Другое дело, если после меня останется письменный след.

Кошачья Библия или автобиография Бастет?

Чем больше я об этом думаю, тем интереснее становится мне собственная правдивая история по сравнению с выдуманным текстом, с вымышленными легендами, с космогонией другого биологического вида.

Нет ничего более волнующего, чем реальность.

Даже если ты подозреваешь, что твоя история может оказаться еще невероятнее, чем любая легенда.

День складывается как-то странно.

Я не голодна.

Я прохожу мимо своего сына, все больше злоупотребляющего наркотиками.

На шестьдесят девятом этаже я встречаю Натали и Романа, которые после слабой попытки поговорить разразились взаимными упреками и наорали друг на друга, что чревато новой разлукой.

Я склоняюсь к мнению, что ее беременность сопровождается гормональными нарушениями и ухудшением настроения.

Я вылезаю на крышу небоскреба и встречаю там Эсмеральду, которая, как я накануне, любуется Нью-Йорком с этой ни с чем не сравнимой точки обзора.

– О чем ты думаешь?

– О Буковски, – сознается она.

– Тебе известно, что его назвали в честь поэта, убивавшего себя пьянством?

– Порой он бывал неуклюжим, но он меня смешил.
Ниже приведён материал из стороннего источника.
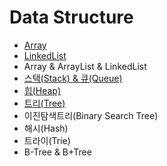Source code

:# Data Structure
  
- [Array](https://github.com/woorifisa/2023-CS-Study/blob/main/Data%20Structure/Array.md)
- [LinkedList](https://github.com/woorifisa-member/2023-CS-Study/blob/main/Data%20Structure/LinkedList.md)
- Array & ArrayList & LinkedList
- [스택(Stack) & 큐(Queue)](https://github.com/woorifisa-member/2023-CS-Study/blob/main/Data%20Structure/Stack_Queue.md)
- [힙(Heap)](https://github.com/woorifisa-member/2023-CS-Study/blob/main/Data%20Structure/Heap.md)
- [트리(Tree)](https://github.com/woorifisa-member/2023-CS-Study/blob/main/Data%20Structure/Tree.md)
- 이진탐색트리(Binary Search Tree)
- 해시(Hash)
- 트라이(Trie)
- B-Tree & B+Tree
Мне его не хватает.

– А мне не хватает Пифагора. Мы обе – «вдовы», как это называется у людей.

– Теперь мы ждем своего часа, – философски заявляет желтоглазая черная кошка.
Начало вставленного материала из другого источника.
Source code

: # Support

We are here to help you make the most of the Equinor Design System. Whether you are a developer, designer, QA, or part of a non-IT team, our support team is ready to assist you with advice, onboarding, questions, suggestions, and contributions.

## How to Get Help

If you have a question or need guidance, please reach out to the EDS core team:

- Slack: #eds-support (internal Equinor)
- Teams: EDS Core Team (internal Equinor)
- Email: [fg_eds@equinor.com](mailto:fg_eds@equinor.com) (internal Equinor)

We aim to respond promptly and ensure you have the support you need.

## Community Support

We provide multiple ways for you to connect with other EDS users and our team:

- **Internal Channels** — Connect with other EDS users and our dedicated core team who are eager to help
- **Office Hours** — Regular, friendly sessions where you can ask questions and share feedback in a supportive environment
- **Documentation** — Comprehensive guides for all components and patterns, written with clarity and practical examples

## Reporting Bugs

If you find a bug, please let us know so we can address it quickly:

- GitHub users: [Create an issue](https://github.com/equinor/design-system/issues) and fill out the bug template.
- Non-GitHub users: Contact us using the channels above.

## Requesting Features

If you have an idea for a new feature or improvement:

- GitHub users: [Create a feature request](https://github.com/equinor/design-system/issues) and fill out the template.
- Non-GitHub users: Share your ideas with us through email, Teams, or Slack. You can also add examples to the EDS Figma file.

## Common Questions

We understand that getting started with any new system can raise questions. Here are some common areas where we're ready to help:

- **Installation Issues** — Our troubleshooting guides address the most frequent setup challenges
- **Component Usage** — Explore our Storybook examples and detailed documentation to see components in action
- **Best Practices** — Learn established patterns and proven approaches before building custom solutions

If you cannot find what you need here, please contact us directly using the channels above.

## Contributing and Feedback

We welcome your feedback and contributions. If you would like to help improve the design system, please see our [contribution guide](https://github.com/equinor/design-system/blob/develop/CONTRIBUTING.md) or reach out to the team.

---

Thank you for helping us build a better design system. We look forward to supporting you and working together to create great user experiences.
– Рано или поздно все умирают.

– По-моему, мы прожили замечательную жизнь – в той мере, в какой с нами происходили необыкновенные события. Если уж на то пошло, я благодарна за все это тебе, Бастет. Не будь тебя, я бы, наверное, так и осталась в Булонском лесу и продолжала ловить ворон.

– Нет, это я тебе признательна, Эсмеральда. Я была к тебе несправедлива. Ты реально спасла мне жизнь, а я не хотела этого признавать – боялась, что ты станешь звездой вместо меня. Теперь, на исходе нашего существования, я не прочь признать, что испытывала дурацкую ревность – совсем как моя хозяйка Натали ревнует Романа. Все мы боимся потерять то, что нам якобы принадлежит. А на самом деле нам не принадлежит ровным счетом ничего.

– Это был просто страх состариться и перестать быть желанной.

– Нет, скорее заблуждение, что ты обладаешь вещами или людьми. Если в это верить, то возникает страх их потерять или стать несчастной. Я порой сомневаюсь, что мое тело принадлежит мне. Если так, то умереть – значит вернуть настоящему владельцу эту шерстяную оболочку и кровь, полученные взаймы при рождении.

Она качает головой. Это движение превращается в дрожь, она отряхивается.

Над Манхэттеном сияет полуденное солнце, стеклянные башни истово отражают его лучи.

– Сколько нам осталось времени, прежде чем Тамерлан наскребет достаточно дерьма летучих мышей, чтобы претворить в жизнь свои недобрые замыслы?

– Я его знаю, он не станет медлить.

– Пожелаем летучим мышам основательного запора, – вздыхает Эсмеральда.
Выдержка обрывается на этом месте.